→ **PROBLEM REQUIREMENTS**
Let the output be exactly the lines from the one containing "files on Capitains." through the end of the records below, both included.

*** Opening EXERCISE MATERIALS ***

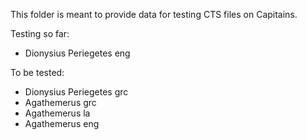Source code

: This folder is meant to provide data for testing CTS files on Capitains. 

Testing so far: 
* Dionysius Periegetes eng 

To be tested: 
* Dionysius Periegetes grc
* Agathemerus grc
* Agathemerus la
* Agathemerus eng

*** Closing EXERCISE MATERIALS ***

→ **FINISHED TASK**
: This folder is meant to provide data for testing CTS files on Capitains. 

Testing so far: 
* Dionysius Periegetes eng 

To be tested: 
* Dionysius Periegetes grc
* Agathemerus grc
* Agathemerus la
* Agathemerus eng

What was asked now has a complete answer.